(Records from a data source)

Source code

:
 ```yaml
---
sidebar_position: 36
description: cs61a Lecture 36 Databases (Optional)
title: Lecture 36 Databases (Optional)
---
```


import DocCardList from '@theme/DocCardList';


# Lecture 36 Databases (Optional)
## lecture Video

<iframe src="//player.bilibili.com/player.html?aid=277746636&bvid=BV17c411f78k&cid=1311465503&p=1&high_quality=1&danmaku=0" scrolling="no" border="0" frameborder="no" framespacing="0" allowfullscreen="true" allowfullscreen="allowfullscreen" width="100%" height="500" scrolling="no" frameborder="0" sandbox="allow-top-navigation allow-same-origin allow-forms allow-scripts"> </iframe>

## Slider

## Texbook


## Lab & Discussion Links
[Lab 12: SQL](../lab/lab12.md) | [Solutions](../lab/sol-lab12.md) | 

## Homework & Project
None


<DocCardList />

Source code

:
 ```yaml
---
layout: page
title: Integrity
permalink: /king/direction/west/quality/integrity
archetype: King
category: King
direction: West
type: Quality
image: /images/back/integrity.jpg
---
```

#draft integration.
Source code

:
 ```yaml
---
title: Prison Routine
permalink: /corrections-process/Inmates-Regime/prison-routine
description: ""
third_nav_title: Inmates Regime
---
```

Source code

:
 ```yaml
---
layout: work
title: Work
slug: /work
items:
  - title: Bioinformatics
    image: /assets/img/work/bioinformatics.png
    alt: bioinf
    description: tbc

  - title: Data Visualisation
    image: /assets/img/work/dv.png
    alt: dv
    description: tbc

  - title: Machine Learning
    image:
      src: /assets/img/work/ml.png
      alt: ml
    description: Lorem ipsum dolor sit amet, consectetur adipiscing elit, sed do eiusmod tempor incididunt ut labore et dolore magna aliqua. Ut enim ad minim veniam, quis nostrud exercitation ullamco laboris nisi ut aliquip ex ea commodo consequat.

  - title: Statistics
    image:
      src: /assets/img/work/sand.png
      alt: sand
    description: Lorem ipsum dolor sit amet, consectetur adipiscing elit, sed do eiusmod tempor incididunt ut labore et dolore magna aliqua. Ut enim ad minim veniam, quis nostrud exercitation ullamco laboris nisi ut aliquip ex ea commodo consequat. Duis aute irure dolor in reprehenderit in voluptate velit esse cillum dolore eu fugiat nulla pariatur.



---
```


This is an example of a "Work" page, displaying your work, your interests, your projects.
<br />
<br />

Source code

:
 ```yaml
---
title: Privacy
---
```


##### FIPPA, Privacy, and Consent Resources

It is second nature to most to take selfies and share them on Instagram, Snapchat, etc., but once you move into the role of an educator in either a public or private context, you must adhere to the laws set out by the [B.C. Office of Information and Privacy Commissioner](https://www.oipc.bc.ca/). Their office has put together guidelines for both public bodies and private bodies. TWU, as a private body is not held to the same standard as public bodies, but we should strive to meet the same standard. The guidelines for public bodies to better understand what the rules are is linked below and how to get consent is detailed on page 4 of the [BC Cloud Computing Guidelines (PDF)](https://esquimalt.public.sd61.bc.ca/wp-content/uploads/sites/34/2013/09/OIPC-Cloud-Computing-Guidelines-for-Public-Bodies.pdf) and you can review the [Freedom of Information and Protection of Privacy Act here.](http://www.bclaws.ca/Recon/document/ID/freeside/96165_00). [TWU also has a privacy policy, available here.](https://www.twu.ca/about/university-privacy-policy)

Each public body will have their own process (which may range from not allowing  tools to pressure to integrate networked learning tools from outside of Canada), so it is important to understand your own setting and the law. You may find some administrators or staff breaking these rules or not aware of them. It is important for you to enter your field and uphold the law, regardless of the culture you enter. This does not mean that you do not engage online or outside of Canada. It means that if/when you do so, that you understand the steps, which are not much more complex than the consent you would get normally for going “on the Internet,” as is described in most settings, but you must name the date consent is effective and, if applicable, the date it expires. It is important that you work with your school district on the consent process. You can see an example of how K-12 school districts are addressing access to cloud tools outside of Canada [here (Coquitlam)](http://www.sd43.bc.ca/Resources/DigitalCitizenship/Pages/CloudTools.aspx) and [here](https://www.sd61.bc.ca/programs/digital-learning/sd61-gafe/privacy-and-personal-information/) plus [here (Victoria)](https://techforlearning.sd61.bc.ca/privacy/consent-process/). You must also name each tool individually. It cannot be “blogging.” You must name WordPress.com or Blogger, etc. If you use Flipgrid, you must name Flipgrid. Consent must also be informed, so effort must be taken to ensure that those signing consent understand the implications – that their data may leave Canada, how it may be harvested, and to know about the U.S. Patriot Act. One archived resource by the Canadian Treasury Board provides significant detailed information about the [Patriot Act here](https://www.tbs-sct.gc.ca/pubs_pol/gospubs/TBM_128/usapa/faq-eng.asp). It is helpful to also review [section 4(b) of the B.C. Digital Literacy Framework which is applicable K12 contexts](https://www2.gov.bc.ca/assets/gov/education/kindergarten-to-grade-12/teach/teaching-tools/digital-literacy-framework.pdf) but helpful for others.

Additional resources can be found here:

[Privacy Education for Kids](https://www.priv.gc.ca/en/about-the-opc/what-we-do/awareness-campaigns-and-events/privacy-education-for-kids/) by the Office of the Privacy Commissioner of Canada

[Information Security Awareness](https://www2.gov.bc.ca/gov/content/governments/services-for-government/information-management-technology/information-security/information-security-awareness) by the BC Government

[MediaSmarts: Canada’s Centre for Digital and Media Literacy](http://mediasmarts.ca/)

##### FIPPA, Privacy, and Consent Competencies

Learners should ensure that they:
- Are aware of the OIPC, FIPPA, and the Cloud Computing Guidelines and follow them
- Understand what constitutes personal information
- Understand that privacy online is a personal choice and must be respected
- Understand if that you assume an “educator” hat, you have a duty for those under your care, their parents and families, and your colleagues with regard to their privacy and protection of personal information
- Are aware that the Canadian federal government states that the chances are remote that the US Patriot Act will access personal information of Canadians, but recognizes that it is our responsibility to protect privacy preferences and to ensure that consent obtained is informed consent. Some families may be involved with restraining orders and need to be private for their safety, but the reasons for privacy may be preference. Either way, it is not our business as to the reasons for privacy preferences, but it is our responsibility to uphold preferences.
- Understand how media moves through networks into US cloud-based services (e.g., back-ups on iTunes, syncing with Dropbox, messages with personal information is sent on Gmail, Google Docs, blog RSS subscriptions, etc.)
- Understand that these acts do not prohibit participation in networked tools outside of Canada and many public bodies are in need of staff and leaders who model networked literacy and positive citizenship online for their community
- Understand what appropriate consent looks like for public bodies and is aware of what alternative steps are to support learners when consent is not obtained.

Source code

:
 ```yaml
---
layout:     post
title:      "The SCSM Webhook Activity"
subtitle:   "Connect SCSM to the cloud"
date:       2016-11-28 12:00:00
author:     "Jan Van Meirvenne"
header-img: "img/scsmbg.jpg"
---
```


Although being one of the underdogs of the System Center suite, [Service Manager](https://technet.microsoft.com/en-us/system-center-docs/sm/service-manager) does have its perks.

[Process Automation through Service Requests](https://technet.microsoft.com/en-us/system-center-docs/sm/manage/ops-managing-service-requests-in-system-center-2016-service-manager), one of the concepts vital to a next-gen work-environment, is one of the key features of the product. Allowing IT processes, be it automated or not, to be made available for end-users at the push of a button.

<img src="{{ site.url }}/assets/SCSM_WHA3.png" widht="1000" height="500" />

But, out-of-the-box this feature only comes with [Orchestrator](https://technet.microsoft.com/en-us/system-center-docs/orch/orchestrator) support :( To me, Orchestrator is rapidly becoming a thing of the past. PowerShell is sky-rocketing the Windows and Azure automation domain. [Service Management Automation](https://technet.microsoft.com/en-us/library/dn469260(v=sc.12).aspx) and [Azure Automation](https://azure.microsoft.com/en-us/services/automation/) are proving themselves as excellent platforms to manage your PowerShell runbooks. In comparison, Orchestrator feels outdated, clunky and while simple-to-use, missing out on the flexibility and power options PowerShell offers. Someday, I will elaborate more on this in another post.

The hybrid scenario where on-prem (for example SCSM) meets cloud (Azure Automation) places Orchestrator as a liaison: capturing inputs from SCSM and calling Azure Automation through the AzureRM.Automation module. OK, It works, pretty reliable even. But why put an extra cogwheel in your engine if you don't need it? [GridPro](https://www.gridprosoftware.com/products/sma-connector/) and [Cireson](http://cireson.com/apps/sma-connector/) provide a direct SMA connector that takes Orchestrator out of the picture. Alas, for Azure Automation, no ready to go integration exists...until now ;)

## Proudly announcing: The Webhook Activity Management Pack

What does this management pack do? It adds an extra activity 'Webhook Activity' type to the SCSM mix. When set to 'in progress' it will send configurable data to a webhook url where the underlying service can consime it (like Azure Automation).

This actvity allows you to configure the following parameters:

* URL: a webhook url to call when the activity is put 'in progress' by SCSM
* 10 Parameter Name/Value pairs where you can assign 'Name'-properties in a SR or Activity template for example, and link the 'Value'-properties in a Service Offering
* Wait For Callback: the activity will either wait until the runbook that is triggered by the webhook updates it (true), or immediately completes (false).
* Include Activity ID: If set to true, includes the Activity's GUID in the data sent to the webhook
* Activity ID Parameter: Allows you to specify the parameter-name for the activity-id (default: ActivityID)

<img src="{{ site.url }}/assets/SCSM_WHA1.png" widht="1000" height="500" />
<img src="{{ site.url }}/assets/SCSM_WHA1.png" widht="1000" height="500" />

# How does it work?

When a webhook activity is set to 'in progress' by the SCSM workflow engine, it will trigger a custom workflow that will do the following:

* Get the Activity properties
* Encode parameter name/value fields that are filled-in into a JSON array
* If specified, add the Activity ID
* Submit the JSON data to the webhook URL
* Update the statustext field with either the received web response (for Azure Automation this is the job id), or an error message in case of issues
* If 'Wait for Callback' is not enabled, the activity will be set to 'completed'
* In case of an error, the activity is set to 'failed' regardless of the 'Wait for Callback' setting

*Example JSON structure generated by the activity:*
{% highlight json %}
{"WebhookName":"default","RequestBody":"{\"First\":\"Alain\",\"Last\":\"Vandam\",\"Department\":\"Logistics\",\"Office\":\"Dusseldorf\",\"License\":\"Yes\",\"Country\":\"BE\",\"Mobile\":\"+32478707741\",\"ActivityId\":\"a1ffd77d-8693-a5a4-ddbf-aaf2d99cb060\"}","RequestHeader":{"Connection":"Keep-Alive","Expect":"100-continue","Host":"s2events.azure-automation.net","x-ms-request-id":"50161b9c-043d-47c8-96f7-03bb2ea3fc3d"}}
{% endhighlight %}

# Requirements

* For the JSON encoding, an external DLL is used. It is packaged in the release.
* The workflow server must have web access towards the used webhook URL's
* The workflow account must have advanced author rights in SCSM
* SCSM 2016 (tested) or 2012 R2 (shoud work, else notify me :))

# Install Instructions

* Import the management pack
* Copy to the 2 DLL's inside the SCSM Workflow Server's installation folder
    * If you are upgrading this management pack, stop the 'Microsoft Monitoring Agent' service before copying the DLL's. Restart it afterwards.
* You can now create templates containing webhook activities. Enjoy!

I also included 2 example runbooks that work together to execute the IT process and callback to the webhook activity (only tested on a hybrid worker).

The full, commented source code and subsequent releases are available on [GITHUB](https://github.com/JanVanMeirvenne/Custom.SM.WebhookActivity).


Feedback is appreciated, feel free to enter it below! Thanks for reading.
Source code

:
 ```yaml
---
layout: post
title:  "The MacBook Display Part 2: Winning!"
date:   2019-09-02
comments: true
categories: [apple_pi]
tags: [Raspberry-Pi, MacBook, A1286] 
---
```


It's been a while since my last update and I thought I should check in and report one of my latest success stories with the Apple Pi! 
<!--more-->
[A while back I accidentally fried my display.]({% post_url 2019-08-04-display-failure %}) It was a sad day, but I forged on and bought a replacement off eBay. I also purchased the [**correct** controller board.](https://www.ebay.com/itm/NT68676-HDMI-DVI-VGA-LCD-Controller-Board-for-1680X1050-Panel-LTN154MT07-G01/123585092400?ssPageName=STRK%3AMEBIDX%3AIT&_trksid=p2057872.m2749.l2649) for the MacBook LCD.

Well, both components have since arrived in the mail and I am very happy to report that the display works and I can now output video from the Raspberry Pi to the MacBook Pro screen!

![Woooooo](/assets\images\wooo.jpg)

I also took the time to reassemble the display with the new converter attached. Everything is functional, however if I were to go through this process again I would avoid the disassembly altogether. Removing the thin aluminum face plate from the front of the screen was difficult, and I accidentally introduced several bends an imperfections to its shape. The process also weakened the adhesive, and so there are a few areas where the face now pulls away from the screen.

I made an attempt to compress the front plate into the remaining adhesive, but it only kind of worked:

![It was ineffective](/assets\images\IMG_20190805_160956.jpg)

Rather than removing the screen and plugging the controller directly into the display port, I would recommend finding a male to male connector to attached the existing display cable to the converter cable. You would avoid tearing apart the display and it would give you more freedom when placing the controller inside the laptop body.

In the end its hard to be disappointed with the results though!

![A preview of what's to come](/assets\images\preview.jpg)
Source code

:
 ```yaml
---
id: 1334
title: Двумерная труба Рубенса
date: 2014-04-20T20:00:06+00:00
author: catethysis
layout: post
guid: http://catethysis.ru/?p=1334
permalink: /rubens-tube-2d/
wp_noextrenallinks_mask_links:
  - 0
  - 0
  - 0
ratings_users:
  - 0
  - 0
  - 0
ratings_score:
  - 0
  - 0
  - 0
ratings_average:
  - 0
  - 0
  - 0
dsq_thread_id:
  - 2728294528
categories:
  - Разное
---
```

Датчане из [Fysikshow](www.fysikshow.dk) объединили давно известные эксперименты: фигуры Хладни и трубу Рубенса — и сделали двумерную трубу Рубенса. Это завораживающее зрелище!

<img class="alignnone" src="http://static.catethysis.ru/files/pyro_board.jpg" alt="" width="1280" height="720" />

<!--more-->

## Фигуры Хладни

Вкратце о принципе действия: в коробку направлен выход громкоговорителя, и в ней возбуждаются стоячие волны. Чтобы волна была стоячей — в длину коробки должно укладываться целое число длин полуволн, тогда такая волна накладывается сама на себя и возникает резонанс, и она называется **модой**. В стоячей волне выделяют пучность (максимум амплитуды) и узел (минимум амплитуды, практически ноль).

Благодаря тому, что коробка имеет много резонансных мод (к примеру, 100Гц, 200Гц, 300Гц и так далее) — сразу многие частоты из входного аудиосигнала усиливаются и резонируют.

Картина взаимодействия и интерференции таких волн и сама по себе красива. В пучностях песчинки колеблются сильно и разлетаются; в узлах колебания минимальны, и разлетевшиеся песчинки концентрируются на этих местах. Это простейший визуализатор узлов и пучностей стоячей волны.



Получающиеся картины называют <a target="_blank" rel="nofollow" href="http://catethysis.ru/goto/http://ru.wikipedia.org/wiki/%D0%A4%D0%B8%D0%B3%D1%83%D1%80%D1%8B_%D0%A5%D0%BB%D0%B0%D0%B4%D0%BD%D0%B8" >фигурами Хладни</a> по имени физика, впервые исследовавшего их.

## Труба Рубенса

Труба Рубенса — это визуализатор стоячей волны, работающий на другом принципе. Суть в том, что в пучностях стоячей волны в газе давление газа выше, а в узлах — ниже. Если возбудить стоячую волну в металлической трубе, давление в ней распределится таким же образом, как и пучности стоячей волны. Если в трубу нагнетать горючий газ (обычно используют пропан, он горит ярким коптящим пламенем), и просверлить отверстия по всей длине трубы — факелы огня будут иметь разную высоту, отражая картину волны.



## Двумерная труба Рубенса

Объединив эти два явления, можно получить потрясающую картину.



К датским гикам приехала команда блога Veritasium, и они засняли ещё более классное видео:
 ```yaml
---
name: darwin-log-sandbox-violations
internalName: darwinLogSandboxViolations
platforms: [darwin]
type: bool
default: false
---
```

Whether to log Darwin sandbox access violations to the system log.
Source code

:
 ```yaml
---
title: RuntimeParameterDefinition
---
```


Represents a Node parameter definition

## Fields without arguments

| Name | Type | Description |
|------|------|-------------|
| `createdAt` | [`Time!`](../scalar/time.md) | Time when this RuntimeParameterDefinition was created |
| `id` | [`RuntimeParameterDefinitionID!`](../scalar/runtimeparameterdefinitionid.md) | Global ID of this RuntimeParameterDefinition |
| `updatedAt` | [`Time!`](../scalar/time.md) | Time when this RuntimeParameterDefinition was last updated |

◆ REQUIRED ACTION
Wherever the line holding "- Are aware of" falls in the entries above, copy exactly from it through the line holding "- Understand that privacy", inclusive, and add nothing.

◆ TASK ANSWER
- Are aware of the OIPC, FIPPA, and the Cloud Computing Guidelines and follow them
- Understand what constitutes personal information
- Understand that privacy online is a personal choice and must be respected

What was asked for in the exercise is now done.